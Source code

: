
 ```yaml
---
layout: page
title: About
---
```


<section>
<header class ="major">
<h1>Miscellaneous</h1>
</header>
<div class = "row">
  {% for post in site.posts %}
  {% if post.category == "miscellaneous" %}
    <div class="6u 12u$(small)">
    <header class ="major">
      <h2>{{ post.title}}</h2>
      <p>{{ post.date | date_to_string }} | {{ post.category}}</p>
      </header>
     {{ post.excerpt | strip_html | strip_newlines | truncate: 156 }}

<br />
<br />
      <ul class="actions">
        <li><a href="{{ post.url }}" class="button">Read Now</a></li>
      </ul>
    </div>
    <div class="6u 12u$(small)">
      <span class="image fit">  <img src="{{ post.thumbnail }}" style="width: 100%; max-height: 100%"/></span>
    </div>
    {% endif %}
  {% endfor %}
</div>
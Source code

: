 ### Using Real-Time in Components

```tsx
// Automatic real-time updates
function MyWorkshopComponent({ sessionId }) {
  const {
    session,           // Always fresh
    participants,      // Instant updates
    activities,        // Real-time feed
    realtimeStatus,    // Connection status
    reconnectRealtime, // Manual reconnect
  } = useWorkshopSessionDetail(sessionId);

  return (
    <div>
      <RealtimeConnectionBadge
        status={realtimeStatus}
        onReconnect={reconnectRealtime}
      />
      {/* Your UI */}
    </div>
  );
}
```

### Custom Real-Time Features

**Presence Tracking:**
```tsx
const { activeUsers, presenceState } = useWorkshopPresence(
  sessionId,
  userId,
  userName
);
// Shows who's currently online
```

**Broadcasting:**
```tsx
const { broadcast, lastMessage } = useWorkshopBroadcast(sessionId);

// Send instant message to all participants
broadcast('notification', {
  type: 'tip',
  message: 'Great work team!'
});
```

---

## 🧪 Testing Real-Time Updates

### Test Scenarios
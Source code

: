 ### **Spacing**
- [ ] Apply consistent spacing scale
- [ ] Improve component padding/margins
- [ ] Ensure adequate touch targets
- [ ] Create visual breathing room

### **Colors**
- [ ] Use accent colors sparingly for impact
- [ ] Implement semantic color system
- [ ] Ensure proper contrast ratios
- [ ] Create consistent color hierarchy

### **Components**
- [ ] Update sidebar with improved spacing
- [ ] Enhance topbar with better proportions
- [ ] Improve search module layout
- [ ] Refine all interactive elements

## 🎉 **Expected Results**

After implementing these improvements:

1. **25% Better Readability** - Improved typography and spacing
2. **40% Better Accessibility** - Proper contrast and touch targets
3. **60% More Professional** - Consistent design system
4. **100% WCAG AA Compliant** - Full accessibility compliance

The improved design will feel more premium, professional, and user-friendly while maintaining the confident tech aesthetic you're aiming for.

------------

The full set of records must be output again exactly.

_Exercise output_
Source code

:
 ```yaml
---
layout: page
title: About
---
```


<section>
<header class ="major">
<h1>Miscellaneous</h1>
</header>
<div class = "row">
  {% for post in site.posts %}
  {% if post.category == "miscellaneous" %}
    <div class="6u 12u$(small)">
    <header class ="major">
      <h2>{{ post.title}}</h2>
      <p>{{ post.date | date_to_string }} | {{ post.category}}</p>
      </header>
     {{ post.excerpt | strip_html | strip_newlines | truncate: 156 }}

<br />
<br />
      <ul class="actions">
        <li><a href="{{ post.url }}" class="button">Read Now</a></li>
      </ul>
    </div>
    <div class="6u 12u$(small)">
      <span class="image fit">  <img src="{{ post.thumbnail }}" style="width: 100%; max-height: 100%"/></span>
    </div>
    {% endif %}
  {% endfor %}
</div>
Source code

: ### Using Real-Time in Components

```tsx
// Automatic real-time updates
function MyWorkshopComponent({ sessionId }) {
  const {
    session,           // Always fresh
    participants,      // Instant updates
    activities,        // Real-time feed
    realtimeStatus,    // Connection status
    reconnectRealtime, // Manual reconnect
  } = useWorkshopSessionDetail(sessionId);

  return (
    <div>
      <RealtimeConnectionBadge
        status={realtimeStatus}
        onReconnect={reconnectRealtime}
      />
      {/* Your UI */}
    </div>
  );
}
```

### Custom Real-Time Features

**Presence Tracking:**
```tsx
const { activeUsers, presenceState } = useWorkshopPresence(
  sessionId,
  userId,
  userName
);
// Shows who's currently online
```

**Broadcasting:**
```tsx
const { broadcast, lastMessage } = useWorkshopBroadcast(sessionId);

// Send instant message to all participants
broadcast('notification', {
  type: 'tip',
  message: 'Great work team!'
});
```

---

## 🧪 Testing Real-Time Updates

### Test Scenarios
Source code

: ### **Spacing**
- [ ] Apply consistent spacing scale
- [ ] Improve component padding/margins
- [ ] Ensure adequate touch targets
- [ ] Create visual breathing room

### **Colors**
- [ ] Use accent colors sparingly for impact
- [ ] Implement semantic color system
- [ ] Ensure proper contrast ratios
- [ ] Create consistent color hierarchy

### **Components**
- [ ] Update sidebar with improved spacing
- [ ] Enhance topbar with better proportions
- [ ] Improve search module layout
- [ ] Refine all interactive elements

## 🎉 **Expected Results**

After implementing these improvements:

1. **25% Better Readability** - Improved typography and spacing
2. **40% Better Accessibility** - Proper contrast and touch targets
3. **60% More Professional** - Consistent design system
4. **100% WCAG AA Compliant** - Full accessibility compliance

The improved design will feel more premium, professional, and user-friendly while maintaining the confident tech aesthetic you're aiming for.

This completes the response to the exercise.